You flip and get heads. Update:
P(fair | H) ∝ P(H | fair) × P(fair) = 0.5 × 0.5 = 0.25
P(biased | H) ∝ P(H | biased) × P(biased) = 0.7 × 0.5 = 0.35
Normalise: P(fair | H) = 0.25/0.60 ≈ 0.42, P(biased | H) ≈ 0.58.
Flip again, get heads. Repeat. After 10 heads: the posterior strongly favours biased. After 10 alternating flips: fair wins back its ground. Evidence accumulates.
Where Bayes Shows Up
Spam filters: P(spam | words in email) — trained on examples of spam and legitimate mail.

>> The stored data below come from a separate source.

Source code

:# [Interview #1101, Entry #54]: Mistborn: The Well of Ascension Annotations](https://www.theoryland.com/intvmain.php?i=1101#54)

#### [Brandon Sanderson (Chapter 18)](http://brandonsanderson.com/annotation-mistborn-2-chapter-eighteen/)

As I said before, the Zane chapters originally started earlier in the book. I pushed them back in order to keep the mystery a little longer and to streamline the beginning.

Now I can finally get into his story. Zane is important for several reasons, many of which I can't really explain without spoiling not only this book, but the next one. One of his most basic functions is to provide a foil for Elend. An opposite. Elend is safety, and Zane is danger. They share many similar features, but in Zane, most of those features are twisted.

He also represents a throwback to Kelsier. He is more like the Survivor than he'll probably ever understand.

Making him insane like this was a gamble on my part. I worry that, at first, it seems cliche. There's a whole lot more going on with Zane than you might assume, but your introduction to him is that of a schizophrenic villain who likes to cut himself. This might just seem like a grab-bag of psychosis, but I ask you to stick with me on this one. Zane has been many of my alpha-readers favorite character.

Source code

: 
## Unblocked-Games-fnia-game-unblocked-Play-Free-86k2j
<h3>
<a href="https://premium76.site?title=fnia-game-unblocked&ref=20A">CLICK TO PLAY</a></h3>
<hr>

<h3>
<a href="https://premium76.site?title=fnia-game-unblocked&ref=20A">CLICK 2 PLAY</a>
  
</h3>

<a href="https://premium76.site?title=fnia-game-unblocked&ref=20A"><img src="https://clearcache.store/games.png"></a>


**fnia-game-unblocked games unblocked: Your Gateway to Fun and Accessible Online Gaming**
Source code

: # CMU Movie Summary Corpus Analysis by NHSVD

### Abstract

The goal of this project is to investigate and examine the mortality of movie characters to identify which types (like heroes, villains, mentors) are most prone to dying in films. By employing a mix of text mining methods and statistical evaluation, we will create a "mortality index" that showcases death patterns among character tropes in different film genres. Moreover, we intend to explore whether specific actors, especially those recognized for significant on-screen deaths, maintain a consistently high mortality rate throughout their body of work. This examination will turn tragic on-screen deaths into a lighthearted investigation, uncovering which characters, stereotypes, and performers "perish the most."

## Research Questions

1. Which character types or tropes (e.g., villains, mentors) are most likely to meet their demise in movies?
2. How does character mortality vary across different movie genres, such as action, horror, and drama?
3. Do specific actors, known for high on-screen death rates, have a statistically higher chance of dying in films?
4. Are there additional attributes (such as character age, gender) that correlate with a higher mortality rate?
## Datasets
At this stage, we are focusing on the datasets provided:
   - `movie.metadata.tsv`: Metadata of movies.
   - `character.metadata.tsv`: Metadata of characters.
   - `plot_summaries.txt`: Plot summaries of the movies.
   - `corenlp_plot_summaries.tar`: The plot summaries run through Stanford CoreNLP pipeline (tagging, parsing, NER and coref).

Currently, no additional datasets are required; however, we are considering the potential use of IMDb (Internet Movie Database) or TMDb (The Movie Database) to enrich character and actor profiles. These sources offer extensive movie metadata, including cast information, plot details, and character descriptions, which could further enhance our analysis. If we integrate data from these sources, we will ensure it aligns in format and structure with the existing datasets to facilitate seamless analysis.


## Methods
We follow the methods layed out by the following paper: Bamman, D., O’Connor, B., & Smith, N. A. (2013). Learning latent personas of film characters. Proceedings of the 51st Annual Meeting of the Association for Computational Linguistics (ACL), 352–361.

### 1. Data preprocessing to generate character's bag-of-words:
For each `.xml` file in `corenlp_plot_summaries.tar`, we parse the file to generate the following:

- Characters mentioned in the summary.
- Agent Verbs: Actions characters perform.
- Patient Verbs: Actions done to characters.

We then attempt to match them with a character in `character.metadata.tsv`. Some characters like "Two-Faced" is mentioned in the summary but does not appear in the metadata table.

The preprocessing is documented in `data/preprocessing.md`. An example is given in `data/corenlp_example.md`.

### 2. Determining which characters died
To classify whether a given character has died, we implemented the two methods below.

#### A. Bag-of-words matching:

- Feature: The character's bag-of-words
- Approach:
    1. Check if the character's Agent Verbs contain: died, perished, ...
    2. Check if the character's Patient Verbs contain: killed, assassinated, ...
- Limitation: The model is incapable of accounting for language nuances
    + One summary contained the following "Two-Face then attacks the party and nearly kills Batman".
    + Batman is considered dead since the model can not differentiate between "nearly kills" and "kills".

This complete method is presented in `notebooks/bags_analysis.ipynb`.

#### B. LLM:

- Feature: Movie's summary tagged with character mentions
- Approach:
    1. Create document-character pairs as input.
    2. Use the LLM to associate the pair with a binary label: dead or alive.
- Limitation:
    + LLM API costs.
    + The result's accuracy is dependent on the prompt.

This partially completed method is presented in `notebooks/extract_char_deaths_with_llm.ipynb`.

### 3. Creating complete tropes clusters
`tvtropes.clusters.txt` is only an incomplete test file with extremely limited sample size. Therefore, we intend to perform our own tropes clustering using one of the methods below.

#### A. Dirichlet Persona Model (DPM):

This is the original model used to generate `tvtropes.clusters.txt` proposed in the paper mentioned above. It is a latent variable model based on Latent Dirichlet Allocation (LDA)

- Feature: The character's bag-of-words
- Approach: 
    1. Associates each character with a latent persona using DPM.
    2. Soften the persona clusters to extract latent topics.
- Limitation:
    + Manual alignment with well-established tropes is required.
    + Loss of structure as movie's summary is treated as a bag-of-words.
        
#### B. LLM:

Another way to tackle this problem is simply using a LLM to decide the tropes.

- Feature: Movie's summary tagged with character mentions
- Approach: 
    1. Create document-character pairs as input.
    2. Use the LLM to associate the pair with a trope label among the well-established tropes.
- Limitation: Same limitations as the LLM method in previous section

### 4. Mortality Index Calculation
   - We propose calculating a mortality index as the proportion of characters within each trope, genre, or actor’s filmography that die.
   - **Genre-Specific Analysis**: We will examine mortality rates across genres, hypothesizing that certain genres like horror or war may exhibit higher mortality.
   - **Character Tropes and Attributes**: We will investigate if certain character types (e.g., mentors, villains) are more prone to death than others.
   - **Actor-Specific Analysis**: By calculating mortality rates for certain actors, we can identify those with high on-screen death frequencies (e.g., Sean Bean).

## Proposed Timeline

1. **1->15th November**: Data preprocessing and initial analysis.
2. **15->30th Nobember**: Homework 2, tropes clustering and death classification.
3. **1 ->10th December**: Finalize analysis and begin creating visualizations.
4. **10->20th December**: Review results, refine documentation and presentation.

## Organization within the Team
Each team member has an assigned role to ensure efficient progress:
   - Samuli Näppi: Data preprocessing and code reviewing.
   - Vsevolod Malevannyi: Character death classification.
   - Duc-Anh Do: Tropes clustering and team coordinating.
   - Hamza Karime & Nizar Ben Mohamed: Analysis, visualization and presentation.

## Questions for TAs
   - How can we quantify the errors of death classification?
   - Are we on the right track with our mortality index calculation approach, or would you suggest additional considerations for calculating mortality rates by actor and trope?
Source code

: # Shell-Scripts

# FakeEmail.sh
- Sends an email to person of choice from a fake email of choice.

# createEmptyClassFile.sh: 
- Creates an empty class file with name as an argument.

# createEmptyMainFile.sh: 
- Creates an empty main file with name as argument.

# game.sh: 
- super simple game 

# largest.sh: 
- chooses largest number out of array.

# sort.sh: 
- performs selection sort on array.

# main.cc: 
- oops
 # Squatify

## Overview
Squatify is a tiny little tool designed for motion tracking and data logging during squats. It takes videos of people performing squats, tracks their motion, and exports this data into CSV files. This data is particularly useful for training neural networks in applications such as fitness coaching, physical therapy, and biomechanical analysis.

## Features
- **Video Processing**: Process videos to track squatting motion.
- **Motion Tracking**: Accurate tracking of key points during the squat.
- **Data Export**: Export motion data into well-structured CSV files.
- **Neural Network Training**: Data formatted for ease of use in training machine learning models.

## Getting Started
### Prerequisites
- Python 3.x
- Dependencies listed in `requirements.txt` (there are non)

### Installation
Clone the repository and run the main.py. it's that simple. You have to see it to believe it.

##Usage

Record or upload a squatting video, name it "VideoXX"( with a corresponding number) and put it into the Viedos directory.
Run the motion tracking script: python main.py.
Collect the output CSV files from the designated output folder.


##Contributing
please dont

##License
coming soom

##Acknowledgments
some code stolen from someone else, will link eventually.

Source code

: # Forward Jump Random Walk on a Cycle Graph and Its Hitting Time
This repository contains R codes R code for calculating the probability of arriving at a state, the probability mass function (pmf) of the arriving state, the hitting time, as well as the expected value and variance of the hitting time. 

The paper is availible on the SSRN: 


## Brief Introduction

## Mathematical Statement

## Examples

Medical diagnosis: P(disease | symptoms, test results, history) — sequentially updated.
Search and rescue: Bayesian search updates the probability map of where a lost object is as each sector comes up empty.
Machine learning: Naïve Bayes classifier, Bayesian neural networks, probabilistic graphical models.
Science: model comparison, parameter estimation, hypothesis testing without p-values.
Everyday reasoning: if you hear hoofbeats, think horses not zebras — the prior on horses is much higher. New evidence (the animal is striped) updates you toward zebra. That’s Bayesian reasoning.
The Core Lesson
The posterior is always a compromise between your prior and the evidence. Strong evidence with a weak prior: moderate confidence. Weak evidence with a strong prior: barely moves. Strong evidence on a strong prior: very high confidence.
This is why extraordinary claims require extraordinary evidence — not as a rhetorical move, but mathematically. A very low prior requires very high likelihood to bring the posterior up to meaningful probability. The formula enforces epistemic humility.